Sikh activists in the US and Canada are being threatened, a year after Trudeau linked their leader’s killing to India

As a physician specializing in addictions, Dr. Jasmeet Bains, the first Sikh American elected to the California Legislature, was accustomed to risky situations.

Still, Bains said she was shocked when four men showed up at her office last August, shortly after California passed its resolution declaring the killing of thousands of Sikhs in India in 1984 a genocide. The men, who appeared to be of Indian descent, warned that they would “do whatever it takes to come after you,” Bains said.

The threat was just the beginning.

Since last summer, Bains said, she has received more than 100 threatening text messages. She has seen someone taking photos of her Bakersfield home from a parked truck and the lock on her mailbox has been repeatedly broken.

Bains reported the incident to local police at her office and the surveillance of her home to the state Assembly Sergeant-at-Arms. Reuters has not reviewed the text messages.
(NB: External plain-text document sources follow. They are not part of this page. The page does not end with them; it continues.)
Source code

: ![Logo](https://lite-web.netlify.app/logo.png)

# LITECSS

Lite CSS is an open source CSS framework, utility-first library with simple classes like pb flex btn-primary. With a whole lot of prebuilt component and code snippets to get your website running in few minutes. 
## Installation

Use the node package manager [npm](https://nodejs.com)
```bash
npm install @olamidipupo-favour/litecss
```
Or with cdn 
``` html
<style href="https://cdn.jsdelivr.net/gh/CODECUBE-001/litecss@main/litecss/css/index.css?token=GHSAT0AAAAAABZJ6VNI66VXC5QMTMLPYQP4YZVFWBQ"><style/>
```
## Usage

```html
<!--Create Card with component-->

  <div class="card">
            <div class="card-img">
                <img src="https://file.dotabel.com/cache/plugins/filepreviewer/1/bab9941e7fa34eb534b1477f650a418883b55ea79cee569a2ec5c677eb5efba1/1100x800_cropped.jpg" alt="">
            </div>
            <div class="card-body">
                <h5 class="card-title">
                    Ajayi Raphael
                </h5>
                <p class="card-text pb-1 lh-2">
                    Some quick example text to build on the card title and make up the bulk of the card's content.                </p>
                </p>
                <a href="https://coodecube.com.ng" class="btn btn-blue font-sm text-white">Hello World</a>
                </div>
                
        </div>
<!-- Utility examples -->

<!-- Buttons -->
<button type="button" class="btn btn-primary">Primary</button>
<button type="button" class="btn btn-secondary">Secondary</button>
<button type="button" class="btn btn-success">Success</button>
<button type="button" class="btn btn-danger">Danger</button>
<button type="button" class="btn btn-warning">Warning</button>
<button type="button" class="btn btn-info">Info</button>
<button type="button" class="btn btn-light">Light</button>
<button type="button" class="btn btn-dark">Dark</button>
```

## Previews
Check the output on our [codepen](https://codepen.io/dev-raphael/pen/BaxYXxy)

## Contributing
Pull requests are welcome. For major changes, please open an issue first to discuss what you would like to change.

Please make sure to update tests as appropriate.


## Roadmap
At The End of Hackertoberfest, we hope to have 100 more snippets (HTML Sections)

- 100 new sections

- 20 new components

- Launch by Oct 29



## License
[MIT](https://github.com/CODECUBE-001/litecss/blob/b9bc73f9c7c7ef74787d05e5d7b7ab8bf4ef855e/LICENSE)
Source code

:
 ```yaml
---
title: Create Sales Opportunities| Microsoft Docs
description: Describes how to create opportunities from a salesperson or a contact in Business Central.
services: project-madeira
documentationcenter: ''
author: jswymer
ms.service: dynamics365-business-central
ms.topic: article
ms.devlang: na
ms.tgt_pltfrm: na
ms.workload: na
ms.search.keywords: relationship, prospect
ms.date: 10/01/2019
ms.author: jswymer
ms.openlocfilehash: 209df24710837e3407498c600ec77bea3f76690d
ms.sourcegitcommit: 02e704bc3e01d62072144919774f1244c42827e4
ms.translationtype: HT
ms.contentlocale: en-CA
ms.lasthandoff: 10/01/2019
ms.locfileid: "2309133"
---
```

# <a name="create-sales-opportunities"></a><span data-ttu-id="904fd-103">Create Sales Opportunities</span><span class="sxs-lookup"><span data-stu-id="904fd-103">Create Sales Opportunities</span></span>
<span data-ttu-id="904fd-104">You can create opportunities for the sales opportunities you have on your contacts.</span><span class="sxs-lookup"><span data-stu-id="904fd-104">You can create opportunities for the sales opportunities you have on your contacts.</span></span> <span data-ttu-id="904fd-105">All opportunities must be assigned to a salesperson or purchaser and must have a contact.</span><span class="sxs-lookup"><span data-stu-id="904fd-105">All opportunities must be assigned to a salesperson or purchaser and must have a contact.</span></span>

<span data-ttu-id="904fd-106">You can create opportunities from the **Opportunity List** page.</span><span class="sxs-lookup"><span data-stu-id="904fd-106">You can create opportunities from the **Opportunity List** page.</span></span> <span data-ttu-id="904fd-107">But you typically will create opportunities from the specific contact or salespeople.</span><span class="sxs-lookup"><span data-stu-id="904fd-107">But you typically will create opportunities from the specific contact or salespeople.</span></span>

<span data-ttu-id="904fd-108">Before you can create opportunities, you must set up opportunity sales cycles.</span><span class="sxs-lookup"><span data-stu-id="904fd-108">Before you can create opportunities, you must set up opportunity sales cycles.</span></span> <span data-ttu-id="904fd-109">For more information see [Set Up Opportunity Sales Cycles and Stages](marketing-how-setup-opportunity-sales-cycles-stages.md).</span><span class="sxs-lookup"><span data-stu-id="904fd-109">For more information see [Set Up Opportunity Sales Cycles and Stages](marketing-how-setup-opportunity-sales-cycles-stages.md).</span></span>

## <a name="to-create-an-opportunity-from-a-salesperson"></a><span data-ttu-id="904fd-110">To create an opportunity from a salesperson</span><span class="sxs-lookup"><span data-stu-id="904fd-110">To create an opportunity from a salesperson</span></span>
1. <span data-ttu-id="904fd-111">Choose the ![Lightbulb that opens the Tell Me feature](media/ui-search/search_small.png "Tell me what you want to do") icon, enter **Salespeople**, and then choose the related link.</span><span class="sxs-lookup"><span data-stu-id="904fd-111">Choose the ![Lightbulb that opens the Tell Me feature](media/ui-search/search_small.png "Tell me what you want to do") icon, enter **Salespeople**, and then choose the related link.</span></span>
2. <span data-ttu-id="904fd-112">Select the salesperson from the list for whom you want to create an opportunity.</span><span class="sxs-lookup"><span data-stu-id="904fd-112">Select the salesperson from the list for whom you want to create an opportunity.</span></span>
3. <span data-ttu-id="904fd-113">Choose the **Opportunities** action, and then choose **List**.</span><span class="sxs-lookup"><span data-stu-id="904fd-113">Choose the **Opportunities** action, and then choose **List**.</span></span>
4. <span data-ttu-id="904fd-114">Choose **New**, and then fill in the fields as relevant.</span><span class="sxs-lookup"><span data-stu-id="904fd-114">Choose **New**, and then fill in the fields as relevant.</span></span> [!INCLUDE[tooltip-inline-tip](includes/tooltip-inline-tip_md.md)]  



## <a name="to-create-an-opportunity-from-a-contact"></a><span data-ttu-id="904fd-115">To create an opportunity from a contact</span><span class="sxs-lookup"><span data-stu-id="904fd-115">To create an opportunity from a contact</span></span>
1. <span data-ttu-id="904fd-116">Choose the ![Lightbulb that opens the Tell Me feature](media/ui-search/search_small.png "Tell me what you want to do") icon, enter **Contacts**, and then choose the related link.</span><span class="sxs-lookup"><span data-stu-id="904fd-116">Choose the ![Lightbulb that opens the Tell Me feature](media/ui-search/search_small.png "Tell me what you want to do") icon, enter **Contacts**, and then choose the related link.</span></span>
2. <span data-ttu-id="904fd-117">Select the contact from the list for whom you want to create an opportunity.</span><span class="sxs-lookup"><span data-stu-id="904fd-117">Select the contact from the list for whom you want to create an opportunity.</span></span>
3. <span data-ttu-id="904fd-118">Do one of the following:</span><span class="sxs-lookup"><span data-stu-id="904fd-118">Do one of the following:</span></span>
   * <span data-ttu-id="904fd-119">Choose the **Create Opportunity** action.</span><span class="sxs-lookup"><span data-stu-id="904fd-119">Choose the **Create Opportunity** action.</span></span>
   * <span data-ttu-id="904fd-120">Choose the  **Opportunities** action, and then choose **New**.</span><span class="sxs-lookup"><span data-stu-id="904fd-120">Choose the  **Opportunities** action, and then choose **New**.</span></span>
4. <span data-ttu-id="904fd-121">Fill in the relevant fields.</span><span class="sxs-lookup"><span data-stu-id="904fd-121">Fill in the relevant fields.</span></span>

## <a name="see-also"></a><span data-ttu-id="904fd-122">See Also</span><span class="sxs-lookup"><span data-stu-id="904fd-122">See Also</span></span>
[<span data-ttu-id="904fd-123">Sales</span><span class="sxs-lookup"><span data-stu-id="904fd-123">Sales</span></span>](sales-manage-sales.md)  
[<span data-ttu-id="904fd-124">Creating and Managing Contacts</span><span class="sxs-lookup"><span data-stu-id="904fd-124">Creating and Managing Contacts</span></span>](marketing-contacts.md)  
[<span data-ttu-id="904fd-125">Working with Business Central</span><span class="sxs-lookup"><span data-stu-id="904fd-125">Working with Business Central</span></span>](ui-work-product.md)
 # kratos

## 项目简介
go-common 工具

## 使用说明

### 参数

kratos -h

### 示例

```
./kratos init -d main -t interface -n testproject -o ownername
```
In late September, after Canadian Prime Minister Justin Trudeau said his government had credible evidence that the Indian government was involved in the assassination of a Sikh separatist leader in British Columbia, Bains said the Sergeant-at-Arms conducted a security assessment of her home and urged her to take precautions. The FBI contacted her in October about the threats in her office, Bains said.

Bains said she has started screening phone calls and avoiding traveling alone, occasionally requesting a security detail at official events.

“My life has changed,” she told Reuters. “I don’t go anywhere alone anymore. I make sure my staff is always with me, which is difficult for someone as independent as I am.”

Reuters spoke to 19 Sikh community leaders, including three U.S. elected officials, who said they or their organizations have been targeted with threats and intimidation in the United States and Canada over the past year as law enforcement agencies conduct criminal investigations into the killing of a Sikh separatist leader in Canada and the foiled assassination attempt on another separatist leader in the U.S.

The Sikhs Reuters spoke to described being harassed online; being monitored in their homes and places of worship; having their personal details released online or through doxxing and “swatting” – the filing of a false police report to provoke a police response.

Seven Sikh activists told Reuters the FBI or Royal Canadian Mounted Police warned them last year that their lives could be in danger, without identifying the source of the threat.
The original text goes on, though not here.